Another Win for the Good Guys!

Yesterday, the Supreme Court in a 7 to 2 decision came down on the side of decency, America, Mom and Apple Pie.

Justice Samuel Alito, writing for the majority (actually three concurrent majorities) told a humanist (read: atheist) organization to take a hike.

The problem in their eyes was a giant “Peace Cross” erected in 1926 by the Veterans of Foreign Wars to commemorate the dozens of soldiers from their town which died during the Great War. That this had to be fought in the first place shows how much we have already lost as a culture, of this, there can be no doubt. But like Don Quixote, we sometimes have to fight just for the sake of it. Tolkien himself said much the same thing when he wrote about the “Northern theory of courage”, how it is right to fight even if you know that you’re going to lose.

Let me expand a little further here: the Aesir (the gods of the Northmen) knew that during the final battle of Ragnarok that the Frost Giants, Hel, the Midgard Serpent and Fenrir the Wolf would ultimately prevail against them but they didn’t care. They fought –regardless. This mythic understanding of eternal battle permeated Norse culture and infused it with the courage to go about and fight and not care about winning or losing. Tolkien for his part injected this bravado into his own legendarium and it no doubt accounts for enduring popularity of his literary corpus. St Paul called this “fighting the good fight” and he never stopped even though he was met with failure after failure, eventually losing his own life.

Unlike the Norsemen, we, however, know how this war will end. Our side will prevail in due time when the Lord says it is time. As such, we should not despair but go on fighting, even if we lose a battle or two (and we have lost many). Nevertheless, the Good Lord, knowing our weakness, allows us a palpable victory every now and then to keep our morale up.

Yesterday, we won one such battle. And it was huge. Let us revel and feast and then rest so that we can fight another day.
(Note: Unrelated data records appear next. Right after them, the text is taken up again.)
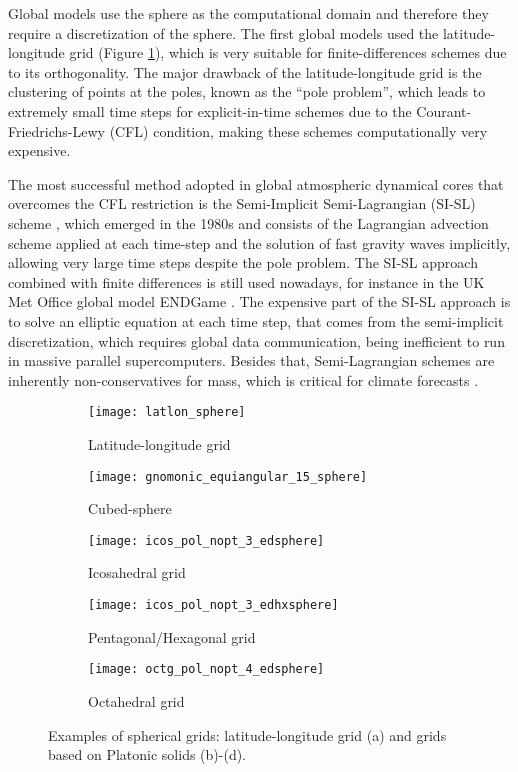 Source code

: Global models use the sphere as the computational domain and therefore they require a discretization
of the sphere. 
The first global models used the latitude-longitude grid (Figure \ref{latlon-grid}), which is
very suitable for finite-differences schemes due to its orthogonality. The major drawback of the latitude-longitude grid
is the clustering of points at the poles, known as the ``pole problem'', which leads to extremely
small time steps for explicit-in-time schemes due to the Courant-Friedrichs-Lewy (CFL) condition, 
making these schemes computationally very expensive.

The most successful method adopted in global atmospheric dynamical cores that overcomes the CFL 
restriction is the Semi-Implicit Semi-Lagrangian (SI-SL) scheme \citep{randall:2018}, which 
emerged in the 1980s and consists of the Lagrangian advection scheme applied at each time-step 
and the solution of fast gravity waves implicitly, allowing very large time steps despite the pole problem.
The SI-SL approach combined with finite differences is still used nowadays, for instance in 
the UK Met Office global model ENDGame \citep{wood:2014, benacchio:2016}.
The expensive part of the  SI-SL approach is to solve an elliptic equation at each time step,
that comes from the semi-implicit discretization, which requires global data communication,
being inefficient to run in massive parallel supercomputers. Besides that, 
Semi-Lagrangian schemes are inherently non-conservatives for mass,
which is critical for climate forecasts \citep{will:2007}.

\begin{figure}
  \centering
  \begin{subfigure}{.3\linewidth}
    \centering
    \texttt{[image: latlon\_sphere]}
      \caption{Latitude-longitude grid}\label{latlon-grid}
  \end{subfigure}%
  \hspace{1em}%
  \begin{subfigure}{.3\linewidth}
    \centering
    \texttt{[image: gnomonic\_equiangular\_15\_sphere]}
      \caption{Cubed-sphere}\label{cs-grid}
  \end{subfigure}%
  \hspace{2em}%
  \begin{subfigure}{.3\linewidth}
    \centering
    \texttt{[image: icos\_pol\_nopt\_3\_edsphere]}
	  \caption{Icosahedral grid}\label{icos-grid}
  \end{subfigure}
  \begin{subfigure}{.3\linewidth}
    \centering
    \texttt{[image: icos\_pol\_nopt\_3\_edhxsphere]}
	  \caption{Pentagonal/Hexagonal grid}\label{voronoi-grid}
  \end{subfigure}
  \begin{subfigure}{.3\linewidth}
    \centering
    \texttt{[image: octg\_pol\_nopt\_4\_edsphere]}
	  \caption{Octahedral grid}\label{octg-grid}
  \end{subfigure}
  \caption{Examples of spherical grids: latitude-longitude grid (a) and grids based on Platonic solids (b)-(d).}
\end{figure}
For a more complete analysis, please take the time to watch the following video by Dr. Steve Turley (an Orthodox blogger whom I have highlighted previously).

Monomakhos

Comments

  1. Greatly Saddened says

    Thank you God and Amen!

  2. A lot of credit for this win belongs to Rich Douglas of Maryland, a lawyer , a Navy Reserve officer, George W Bush presidential appointee to the Pentagon in the 2004-08 perioid, and a patriot.
    Rich’s relative is on the memorial and he bit into this issue like a junk-yard dog and wouldn’t let go. Brandenburg, MD (where the memorial is) is an Eastern suburb of Washington DC. 
    What’s instructive is that all the great “Greek Orthodox” in Maryland like Paul and John Sarbanes and all the powerful “Greek lobby” were absent from any opinion about this or even help.  
    Silly me! It didn’t involve Greece or Cyprus or Constantinothing.
    The few, the brave, stood up. 
    HOOAH !

    • George Michalopulos says

      Sad, isn’t it? I think the last time Orthodox bishops in America did anything resolute and courageous was back in 2003 when they issued their declaration against gay “marriage”. There’s no way that the GOA contingent is going to touch that one with a ten-foot pole today.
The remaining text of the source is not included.